▶ **Activity**
Scan the entries for the word "MongoDB". Every line that has it should be copied.

(Saved entries)

________________________________________

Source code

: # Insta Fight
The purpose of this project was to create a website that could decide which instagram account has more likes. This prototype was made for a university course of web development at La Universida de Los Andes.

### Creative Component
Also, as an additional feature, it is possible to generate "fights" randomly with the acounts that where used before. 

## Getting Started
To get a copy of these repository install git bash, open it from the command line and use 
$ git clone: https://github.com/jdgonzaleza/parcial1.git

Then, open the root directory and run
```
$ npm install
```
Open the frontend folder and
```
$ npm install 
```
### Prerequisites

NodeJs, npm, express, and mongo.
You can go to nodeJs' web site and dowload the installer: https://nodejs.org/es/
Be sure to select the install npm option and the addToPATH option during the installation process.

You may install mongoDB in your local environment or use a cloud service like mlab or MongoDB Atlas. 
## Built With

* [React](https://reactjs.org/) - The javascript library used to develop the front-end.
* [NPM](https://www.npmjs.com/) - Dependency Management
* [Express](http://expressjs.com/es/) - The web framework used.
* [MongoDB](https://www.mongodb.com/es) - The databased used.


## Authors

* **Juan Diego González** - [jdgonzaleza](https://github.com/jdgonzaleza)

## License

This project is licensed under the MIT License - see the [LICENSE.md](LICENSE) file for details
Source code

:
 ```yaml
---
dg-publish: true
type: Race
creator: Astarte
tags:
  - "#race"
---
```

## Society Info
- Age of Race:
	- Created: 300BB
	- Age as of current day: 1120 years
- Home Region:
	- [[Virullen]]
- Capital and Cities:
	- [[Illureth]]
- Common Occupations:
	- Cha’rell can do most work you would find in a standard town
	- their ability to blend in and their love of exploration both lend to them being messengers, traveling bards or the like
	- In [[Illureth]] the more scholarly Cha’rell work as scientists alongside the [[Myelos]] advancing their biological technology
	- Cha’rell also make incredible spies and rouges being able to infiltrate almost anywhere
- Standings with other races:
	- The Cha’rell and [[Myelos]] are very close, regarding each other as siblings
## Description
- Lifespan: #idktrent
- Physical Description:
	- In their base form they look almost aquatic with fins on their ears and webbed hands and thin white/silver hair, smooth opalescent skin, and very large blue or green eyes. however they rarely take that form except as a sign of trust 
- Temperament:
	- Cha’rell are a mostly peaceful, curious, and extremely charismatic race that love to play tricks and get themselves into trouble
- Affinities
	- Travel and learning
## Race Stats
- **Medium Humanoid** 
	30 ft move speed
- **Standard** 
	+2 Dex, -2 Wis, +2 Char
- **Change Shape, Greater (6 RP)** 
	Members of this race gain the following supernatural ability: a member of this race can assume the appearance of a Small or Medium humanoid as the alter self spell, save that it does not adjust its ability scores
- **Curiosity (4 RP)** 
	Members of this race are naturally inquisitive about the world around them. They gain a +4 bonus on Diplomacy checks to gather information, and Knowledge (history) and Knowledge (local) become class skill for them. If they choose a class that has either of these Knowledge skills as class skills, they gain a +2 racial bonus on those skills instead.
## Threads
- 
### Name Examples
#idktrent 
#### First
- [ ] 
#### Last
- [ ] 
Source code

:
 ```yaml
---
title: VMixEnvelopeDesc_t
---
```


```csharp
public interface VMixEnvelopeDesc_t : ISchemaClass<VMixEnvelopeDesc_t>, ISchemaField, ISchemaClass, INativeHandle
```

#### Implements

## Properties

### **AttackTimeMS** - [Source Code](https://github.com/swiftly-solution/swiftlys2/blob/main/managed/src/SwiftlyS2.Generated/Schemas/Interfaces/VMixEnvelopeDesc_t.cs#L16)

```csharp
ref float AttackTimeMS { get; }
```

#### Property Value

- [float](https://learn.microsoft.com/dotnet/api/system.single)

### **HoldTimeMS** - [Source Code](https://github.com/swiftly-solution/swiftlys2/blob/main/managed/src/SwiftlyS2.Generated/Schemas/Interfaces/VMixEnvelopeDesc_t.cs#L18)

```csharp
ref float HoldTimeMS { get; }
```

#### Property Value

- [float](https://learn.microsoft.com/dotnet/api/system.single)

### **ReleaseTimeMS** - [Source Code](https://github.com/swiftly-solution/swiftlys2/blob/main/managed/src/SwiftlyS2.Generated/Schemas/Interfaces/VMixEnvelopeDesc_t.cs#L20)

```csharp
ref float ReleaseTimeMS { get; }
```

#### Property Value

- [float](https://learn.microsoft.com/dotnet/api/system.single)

________________________________________

▶ **Response for this exercise**
You may install mongoDB in your local environment or use a cloud service like mlab or MongoDB Atlas. 
* [MongoDB](https://www.mongodb.com/es) - The databased used.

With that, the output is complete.